Кравцов наносит ответный удар: его реформу заработной платы переживут не все учителя
Недавнее заявление министра просвещения Сергея Кравцова о том, что проблемы с зарплатами учителей — это «отголосок 90-х», звучит как издевка. Да, прошло более 25 лет с тех пор, как страна пережила глубокий социальный и институциональный коллапс. Но если в начале 2000-х можно было с горечью ссылаться на наследие разграбленного государства, то сегодня подобные отговорки — не более чем уклонение от ответственности за системный саботаж собственной системы образования.
Вместо того чтобы ликвидировать унаследованную несправедливость, власти вновь выбирают путь усугубления кризиса. Реформа оплаты труда педагогов, запланированная к 2026 году, — не шаг к модернизации, а акт административного насилия над одной из самых уязвимых и недооценённых профессий в стране.
Мнимая «эффективность» на костях учителей
Суть новой модели оплаты труда, которую Минпросвещение планирует ввести с 2026 года, на первый взгляд выглядит технократически нейтральной: 70% оклада — «гарантированная» часть, 30% — «стимулирующая». Но за этой цифровой оболочкой скрывается радикальный пересмотр самого статуса учителя в обществе — переход от признания его как носителя профессиональной квалификации и социальной ответственности к превращению его в гибкого, легко регулируемого исполнителя, чья ценность определяется не опытом, а «результативностью» по заранее заданным, но заведомо несправедливым критериям.
Минпросвещение называет новую систему оплаты труда «справедливой» и «мотивирующей». На деле же она вводит несправедливость системную — не по профессии, а по географии, демографии и социальному составу класса. И здесь необходимо провести резкое и принципиальное разграничение.

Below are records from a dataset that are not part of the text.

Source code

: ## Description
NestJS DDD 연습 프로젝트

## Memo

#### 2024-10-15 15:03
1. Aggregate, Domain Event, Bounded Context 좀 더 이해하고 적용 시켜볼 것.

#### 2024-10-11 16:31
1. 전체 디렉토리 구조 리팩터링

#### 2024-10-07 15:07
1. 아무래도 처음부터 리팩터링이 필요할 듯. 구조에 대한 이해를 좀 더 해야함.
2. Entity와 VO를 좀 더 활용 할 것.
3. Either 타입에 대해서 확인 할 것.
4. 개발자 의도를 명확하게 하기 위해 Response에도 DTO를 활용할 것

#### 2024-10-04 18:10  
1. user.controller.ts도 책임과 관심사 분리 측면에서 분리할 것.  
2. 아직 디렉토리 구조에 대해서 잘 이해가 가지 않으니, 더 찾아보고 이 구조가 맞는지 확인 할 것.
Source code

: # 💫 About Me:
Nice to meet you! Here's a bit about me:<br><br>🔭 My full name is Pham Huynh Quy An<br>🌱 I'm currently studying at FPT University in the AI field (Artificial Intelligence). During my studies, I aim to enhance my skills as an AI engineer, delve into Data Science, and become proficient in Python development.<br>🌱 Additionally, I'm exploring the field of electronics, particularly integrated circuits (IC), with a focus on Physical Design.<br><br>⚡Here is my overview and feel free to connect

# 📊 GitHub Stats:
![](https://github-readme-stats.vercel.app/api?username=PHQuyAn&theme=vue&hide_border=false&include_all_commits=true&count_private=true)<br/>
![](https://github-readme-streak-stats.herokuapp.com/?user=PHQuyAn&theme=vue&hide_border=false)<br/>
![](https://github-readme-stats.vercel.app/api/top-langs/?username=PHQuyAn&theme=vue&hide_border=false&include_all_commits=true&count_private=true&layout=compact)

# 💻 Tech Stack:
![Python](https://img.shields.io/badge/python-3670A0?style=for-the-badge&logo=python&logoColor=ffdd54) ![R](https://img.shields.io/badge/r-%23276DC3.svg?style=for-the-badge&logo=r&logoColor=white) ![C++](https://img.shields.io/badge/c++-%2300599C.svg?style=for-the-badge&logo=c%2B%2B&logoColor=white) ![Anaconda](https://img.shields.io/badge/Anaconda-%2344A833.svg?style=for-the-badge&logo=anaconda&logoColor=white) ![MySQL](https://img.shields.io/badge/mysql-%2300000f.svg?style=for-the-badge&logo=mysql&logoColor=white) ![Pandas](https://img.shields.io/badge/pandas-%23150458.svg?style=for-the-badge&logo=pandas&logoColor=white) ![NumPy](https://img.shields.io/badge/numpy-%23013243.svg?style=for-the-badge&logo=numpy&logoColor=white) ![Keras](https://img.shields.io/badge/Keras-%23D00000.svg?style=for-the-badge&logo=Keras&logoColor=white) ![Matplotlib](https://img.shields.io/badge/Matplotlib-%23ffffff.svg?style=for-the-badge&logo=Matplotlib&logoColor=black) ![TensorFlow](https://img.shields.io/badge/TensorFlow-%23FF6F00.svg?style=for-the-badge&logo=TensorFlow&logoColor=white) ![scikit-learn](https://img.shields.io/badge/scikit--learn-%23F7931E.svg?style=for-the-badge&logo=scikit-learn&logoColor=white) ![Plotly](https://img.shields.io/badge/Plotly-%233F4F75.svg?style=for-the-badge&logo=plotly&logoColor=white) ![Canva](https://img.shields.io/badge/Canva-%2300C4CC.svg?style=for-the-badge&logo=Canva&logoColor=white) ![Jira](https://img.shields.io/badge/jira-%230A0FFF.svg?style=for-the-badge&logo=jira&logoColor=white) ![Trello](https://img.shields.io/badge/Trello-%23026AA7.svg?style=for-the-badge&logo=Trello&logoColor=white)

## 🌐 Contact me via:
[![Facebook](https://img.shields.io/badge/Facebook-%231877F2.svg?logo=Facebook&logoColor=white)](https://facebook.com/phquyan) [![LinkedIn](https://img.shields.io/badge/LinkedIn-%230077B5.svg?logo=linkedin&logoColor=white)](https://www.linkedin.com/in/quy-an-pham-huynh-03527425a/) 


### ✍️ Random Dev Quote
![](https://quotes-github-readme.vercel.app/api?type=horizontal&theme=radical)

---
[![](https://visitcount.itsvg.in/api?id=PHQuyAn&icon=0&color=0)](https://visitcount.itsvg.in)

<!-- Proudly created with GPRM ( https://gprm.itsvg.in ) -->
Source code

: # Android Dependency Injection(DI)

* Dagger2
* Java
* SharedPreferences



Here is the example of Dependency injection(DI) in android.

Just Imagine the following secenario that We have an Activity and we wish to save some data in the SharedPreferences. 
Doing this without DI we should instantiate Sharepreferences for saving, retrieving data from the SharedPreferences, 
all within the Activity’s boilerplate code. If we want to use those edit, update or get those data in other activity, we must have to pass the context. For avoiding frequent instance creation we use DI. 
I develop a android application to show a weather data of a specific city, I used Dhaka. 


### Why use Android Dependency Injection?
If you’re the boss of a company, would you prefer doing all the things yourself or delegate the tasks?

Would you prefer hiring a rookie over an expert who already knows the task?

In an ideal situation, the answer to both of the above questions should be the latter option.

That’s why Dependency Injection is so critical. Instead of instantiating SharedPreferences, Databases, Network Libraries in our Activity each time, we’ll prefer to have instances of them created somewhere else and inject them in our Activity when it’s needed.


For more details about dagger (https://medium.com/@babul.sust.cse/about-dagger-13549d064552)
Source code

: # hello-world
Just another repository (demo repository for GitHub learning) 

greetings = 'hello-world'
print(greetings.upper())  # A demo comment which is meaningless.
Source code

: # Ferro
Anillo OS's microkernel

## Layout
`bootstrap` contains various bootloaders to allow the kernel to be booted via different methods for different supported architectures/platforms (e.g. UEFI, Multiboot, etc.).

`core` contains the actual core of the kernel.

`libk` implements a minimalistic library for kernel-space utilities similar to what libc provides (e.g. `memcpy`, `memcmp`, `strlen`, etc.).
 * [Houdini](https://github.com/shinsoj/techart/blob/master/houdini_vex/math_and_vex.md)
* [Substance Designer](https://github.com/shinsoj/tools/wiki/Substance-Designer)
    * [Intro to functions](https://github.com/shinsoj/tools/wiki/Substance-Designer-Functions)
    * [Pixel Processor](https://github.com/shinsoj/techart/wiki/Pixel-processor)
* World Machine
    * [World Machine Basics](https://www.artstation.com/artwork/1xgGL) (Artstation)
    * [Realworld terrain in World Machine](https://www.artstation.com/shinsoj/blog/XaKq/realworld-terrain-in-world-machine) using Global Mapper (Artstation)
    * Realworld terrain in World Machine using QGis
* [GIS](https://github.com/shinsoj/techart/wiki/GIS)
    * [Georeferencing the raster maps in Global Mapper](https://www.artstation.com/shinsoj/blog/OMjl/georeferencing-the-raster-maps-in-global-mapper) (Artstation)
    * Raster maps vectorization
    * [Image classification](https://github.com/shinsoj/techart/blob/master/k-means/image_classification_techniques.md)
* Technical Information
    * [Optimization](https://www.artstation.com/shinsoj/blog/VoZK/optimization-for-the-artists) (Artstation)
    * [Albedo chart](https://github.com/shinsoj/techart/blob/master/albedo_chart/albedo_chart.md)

Да, учитель математики, физики или химии объективно несёт бо́льшую квалификационную и методическую нагрузку, чем, скажем, педагог, ведущий уроки музыки в общеобразовательной школе. Подготовка к преподаванию точных наук требует глубоких знаний, постоянного обновления компетенций, работы с олимпиадниками, подготовки к ЕГЭ, освоения сложных дидактических инструментов. Здесь дифференциация по «коэффициенту сложности» может быть оправдана — но лишь при условии, что она основана на профессиональных стандартах, а не на чиновничьих усмотрениях.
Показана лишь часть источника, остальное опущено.